* _PROBLEM STATEMENT_
Each line from the top of the listing through the one holding "La komikso komenciĝas" should be restated word for word, with nothing added and no pictures.

* _INFORMATION_
++++++++

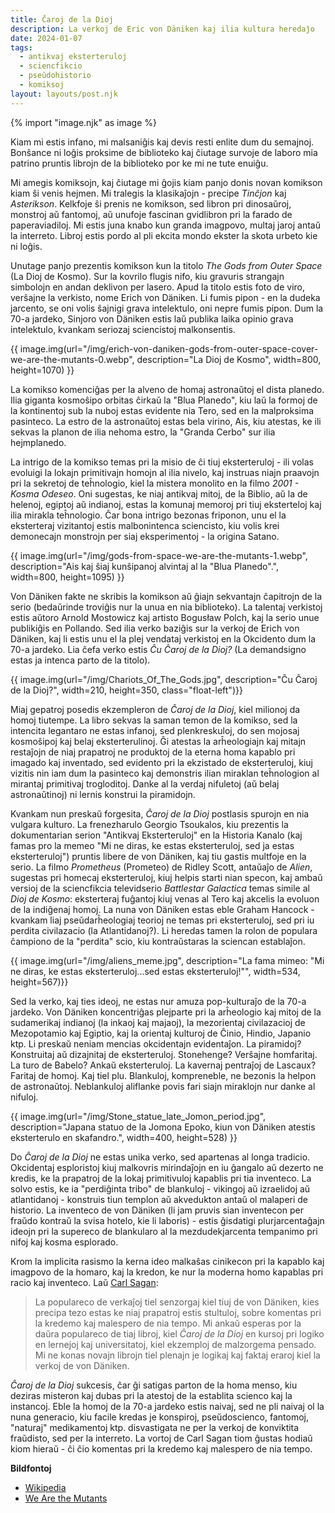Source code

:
 ```yaml
---
title: Ĉaroj de la Dioj
description: La verkoj de Eric von Däniken kaj ilia kultura heredaĵo
date: 2024-01-07
tags:
  - antikvaj eksterteruloj
  - sciencfikcio
  - pseŭdohistorio
  - komiksoj
layout: layouts/post.njk
---
```

{% import "image.njk" as image %}

Kiam mi estis infano, mi malsaniĝis kaj devis resti enlite dum du semajnoj. Bonŝance ni loĝis proksime de biblioteko kaj ĉiutage survoje de laboro mia patrino pruntis librojn de la biblioteko por ke mi ne tute enuiĝu.

Mi amegis komiksojn, kaj ĉiutage mi ĝojis kiam panjo donis novan komikson kiam ŝi venis hejmen. Mi tralegis la klasikaĵojn - precipe _Tinĉjon_ kaj _Asterikson_. Kelkfoje ŝi prenis ne komikson, sed libron pri dinosaŭroj, monstroj aŭ fantomoj, aŭ unufoje fascinan gvidlibron pri la farado de paperaviadiloj. Mi estis juna knabo kun granda imagpovo, multaj jaroj antaŭ la interreto. Libroj estis pordo al pli ekcita mondo ekster la skota urbeto kie ni loĝis.

Unutage panjo prezentis komikson kun la titolo _The Gods from Outer Space_ (La Dioj de Kosmo). Sur la kovrilo flugis nifo, kiu gravuris strangajn simbolojn en andan deklivon per lasero. Apud la titolo estis foto de viro, verŝajne la verkisto, nome Erich von Däniken. Li fumis pipon - en la dudeka jarcento, se oni volis ŝajnigi grava intelektulo, oni nepre fumis pipon. Dum la 70-a jardeko, Sinjoro von Däniken estis laŭ publika laika opinio grava intelektulo, kvankam seriozaj sciencistoj malkonsentis.

{{ image.img(url="/img/erich-von-daniken-gods-from-outer-space-cover-we-are-the-mutants-0.webp", description="La Dioj de Kosmo", width=800, height=1070) }}

La komikso komenciĝas per la alveno de homaj astronaŭtoj el dista planedo. Ilia giganta kosmoŝipo orbitas ĉirkaŭ la "Blua Planedo", kiu laŭ la formoj de la kontinentoj sub la nuboj estas evidente nia Tero, sed en la malproksima pasinteco. La estro de la astronaŭtoj estas bela virino, Ais, kiu atestas, ke ili sekvas la planon de ilia nehoma estro, la "Granda Cerbo" sur ilia hejmplanedo.

La intrigo de la komikso temas pri la misio de ĉi tiuj eksterteruloj - ili volas evoluigi la lokajn primitivajn homojn al ilia nivelo, kaj instruas niajn praavojn pri la sekretoj de teĥnologio, kiel la mistera monolito en la filmo _2001 - Kosma Odeseo_. Oni sugestas, ke niaj antikvaj mitoj, de la Biblio, aŭ la de helenoj, egiptoj aŭ indianoj, estas la komunaj memoroj pri tiuj eksterteloj kaj ilia mirakla teĥnologio. Ĉar bona intrigo bezonas friponon, unu el la eksterteraj vizitantoj estis malbonintenca sciencisto, kiu volis krei demonecajn monstrojn per siaj eksperimentoj - la origina Satano.

{{ image.img(url="/img/gods-from-space-we-are-the-mutants-1.webp", description="Ais kaj ŝiaj kunŝipanoj alvintaj al la \"Blua Planedo\".", width=800, height=1095) }}

Von Däniken fakte ne skribis la komikson aŭ ĝiajn sekvantajn ĉapitrojn de la serio (bedaŭrinde troviĝis nur la unua en nia biblioteko). La talentaj verkistoj estis aŭtoro Arnold Mostowicz kaj artisto Bogusław Polch, kaj la serio unue publikiĝis en Pollando. Sed ilia verko baziĝis sur la verkoj de Erich von Däniken, kaj li estis unu el la plej vendataj verkistoj en la Okcidento dum la 70-a jardeko. Lia ĉefa verko estis _Ĉu Ĉaroj de la Dioj?_ (La demandsigno estas ja intenca parto de la titolo).

{{ image.img(url="/img/Chariots_Of_The_Gods.jpg", description="Ĉu Ĉaroj de la Dioj?", width=210, height=350, class="float-left")}}

Miaj gepatroj posedis ekzempleron de _Ĉaroj de la Dioj_, kiel milionoj da homoj tiutempe. La libro sekvas la saman temon de la komikso, sed la intencita legantaro ne estas infanoj, sed plenkreskuloj, do sen mojosaj kosmoŝipoj kaj belaj eksterterulinoj. Ĝi atestas la arĥeologiajn kaj mitajn restaĵojn de niaj prapatroj ne produktoj de la eterna homa kapablo pri imagado kaj inventado, sed evidento pri la ekzistado de eksterteruloj, kiuj vizitis nin iam dum la pasinteco kaj demonstris ilian miraklan teĥnologion al mirantaj primitivaj trogloditoj. Danke al la verdaj nifuletoj (aŭ belaj astronaŭtinoj) ni lernis konstrui la piramidojn.

Kvankam nun preskaŭ forgesita, _Ĉaroj de la Dioj_ postlasis spurojn en nia vulgara kulturo. La frenezharulo Georgio Tsoukalos, kiu prezentis la dokumentarian serion "Antikvaj Eksterteruloj" en la Historia Kanalo (kaj famas pro la memeo "Mi ne diras, ke estas eksterteruloj, sed ja estas eksterteruloj") pruntis libere de von Däniken, kaj tiu gastis multfoje en la serio. La filmo _Prometheus_ (Prometeo) de Ridley Scott, antaŭaĵo de _Alien_, sugestas pri homecaj eksterteruloj, kiuj helpis starti nian specon, kaj ambaŭ versioj de la sciencfikcia televidserio _Battlestar Galactica_ temas simile al _Dioj de Kosmo_: eksterteraj fuĝantoj kiuj venas al Tero kaj akcelis la evoluon de la indiĝenaj homoj. La nuna von Däniken estas eble Graham Hancock - kvankam liaj pseŭdarĥeologiaj teorioj ne temas pri eksterteruloj, sed pri iu perdita civilazacio (la Atlantidanoj?). Li heredas tamen la rolon de populara ĉampiono de la "perdita" scio, kiu kontraŭstaras la sciencan establaĵon.

{{ image.img(url="/img/aliens_meme.jpg", description="La fama mimeo: \"Mi ne diras, ke estas eksterteruloj...sed estas eksterteruloj!\"", width=534, height=567)}}

Sed la verko, kaj ties ideoj, ne estas nur amuza pop-kulturaĵo de la 70-a jardeko. Von Däniken koncentriĝas plejparte pri la arĥeologio kaj mitoj de la sudamerikaj indianoj (la inkaoj kaj majaoj), la mezorientaj civilazacioj de Mezopotamio kaj Egiptio, kaj la orientaj kulturoj de Ĉinio, Hindio, Japanio ktp. Li preskaŭ neniam mencias okcidentajn evidentaĵon. La piramidoj? Konstruitaj aŭ dizajnitaj de eksterteruloj. Stonehenge? Verŝajne homfaritaj. La turo de Babelo? Ankaŭ eksterteruloj. La kavernaj pentraĵoj de Lascaux? Faritaj de homoj. Kaj tiel plu. Blankuloj, kompreneble, ne bezonis la helpon de astronaŭtoj. Neblankuloj aliflanke povis fari siajn miraklojn nur danke al nifuloj.

{{ image.img(url="/img/Stone_statue_late_Jomon_period.jpg", description="Japana statuo de la Jomona Epoko, kiun von Däniken atestis eksterterulo en skafandro.", width=400, height=528) }}

Do _Ĉaroj de la Dioj_ ne estas unika verko, sed apartenas al longa tradicio. Okcidentaj esploristoj kiuj malkovris mirindaĵojn en iu ĝangalo aŭ dezerto ne kredis, ke la prapatroj de la lokaj primitivuloj kapablis pri tia inventeco. La solvo estis, ke ia "perdiĝinta tribo" de blankuloj - vikingoj aŭ izraelidoj aŭ atlantidanoj - konstruis tiun templon aŭ akvedukton antaŭ ol malaperi de historio. La inventeco de von Däniken (li jam pruvis sian inventecon per fraŭdo kontraŭ la svisa hotelo, kie li laboris) - estis ĝisdatigi plurjarcentaĝajn ideojn pri la supereco de blankularo al la mezdudekjarcenta tempanimo pri nifoj kaj kosma esplorado.

Krom la implicita rasismo la kerna ideo malkaŝas cinikecon pri la kapablo kaj imagpovo de la homaro, kaj la kredon, ke nur la moderna homo kapablas pri racio kaj inventeco. Laŭ [Carl Sagan](https://eo.wikipedia.org/wiki/Carl_Sagan):

> La populareco de verkaĵoj tiel senzorgaj kiel tiuj de von Däniken, kies precipa tezo estas ke niaj prapatroj estis stultuloj, sobre komentas pri la kredemo kaj malespero de nia tempo. Mi ankaŭ esperas por la daŭra populareco de tiaj libroj, kiel _Ĉaroj de la Dioj_ en kursoj pri logiko en lernejoj kaj universitatoj, kiel ekzemploj de malzorgema pensado. Mi ne konas novajn librojn tiel plenajn je logikaj kaj faktaj eraroj kiel la verkoj de von Däniken.

_Ĉaroj de la Dioj_ sukcesis, ĉar ĝi satigas parton de la homa menso, kiu deziras misteron kaj dubas pri la atestoj de la establita scienco kaj la instancoj. Eble la homoj de la 70-a jardeko estis naivaj, sed ne pli naivaj ol la nuna generacio, kiu facile kredas je konspiroj, pseŭdoscienco, fantomoj, "naturaj" medikamentoj ktp. disvastigata ne per la verkoj de konviktita fraŭdisto, sed per la interreto. La vortoj de Carl Sagan tiom ĝustas hodiaŭ kiom hieraŭ - ĉi ĉio komentas pri la kredemo kaj malespero de nia tempo.

**Bildfontoj**

* [Wikipedia](https://wikipedia.org)
* [We Are the Mutants](https://wearethemutants.com/)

++++++++

* _SOLUTION FOR THIS PROBLEM_
Source code

:
 ```yaml
---
title: Ĉaroj de la Dioj
description: La verkoj de Eric von Däniken kaj ilia kultura heredaĵo
date: 2024-01-07
tags:
  - antikvaj eksterteruloj
  - sciencfikcio
  - pseŭdohistorio
  - komiksoj
layout: layouts/post.njk
---
```

{% import "image.njk" as image %}

Kiam mi estis infano, mi malsaniĝis kaj devis resti enlite dum du semajnoj. Bonŝance ni loĝis proksime de biblioteko kaj ĉiutage survoje de laboro mia patrino pruntis librojn de la biblioteko por ke mi ne tute enuiĝu.

Mi amegis komiksojn, kaj ĉiutage mi ĝojis kiam panjo donis novan komikson kiam ŝi venis hejmen. Mi tralegis la klasikaĵojn - precipe _Tinĉjon_ kaj _Asterikson_. Kelkfoje ŝi prenis ne komikson, sed libron pri dinosaŭroj, monstroj aŭ fantomoj, aŭ unufoje fascinan gvidlibron pri la farado de paperaviadiloj. Mi estis juna knabo kun granda imagpovo, multaj jaroj antaŭ la interreto. Libroj estis pordo al pli ekcita mondo ekster la skota urbeto kie ni loĝis.

Unutage panjo prezentis komikson kun la titolo _The Gods from Outer Space_ (La Dioj de Kosmo). Sur la kovrilo flugis nifo, kiu gravuris strangajn simbolojn en andan deklivon per lasero. Apud la titolo estis foto de viro, verŝajne la verkisto, nome Erich von Däniken. Li fumis pipon - en la dudeka jarcento, se oni volis ŝajnigi grava intelektulo, oni nepre fumis pipon. Dum la 70-a jardeko, Sinjoro von Däniken estis laŭ publika laika opinio grava intelektulo, kvankam seriozaj sciencistoj malkonsentis.

{{ image.img(url="/img/erich-von-daniken-gods-from-outer-space-cover-we-are-the-mutants-0.webp", description="La Dioj de Kosmo", width=800, height=1070) }}

La komikso komenciĝas per la alveno de homaj astronaŭtoj el dista planedo. Ilia giganta kosmoŝipo orbitas ĉirkaŭ la "Blua Planedo", kiu laŭ la formoj de la kontinentoj sub la nuboj estas evidente nia Tero, sed en la malproksima pasinteco. La estro de la astronaŭtoj estas bela virino, Ais, kiu atestas, ke ili sekvas la planon de ilia nehoma estro, la "Granda Cerbo" sur ilia hejmplanedo.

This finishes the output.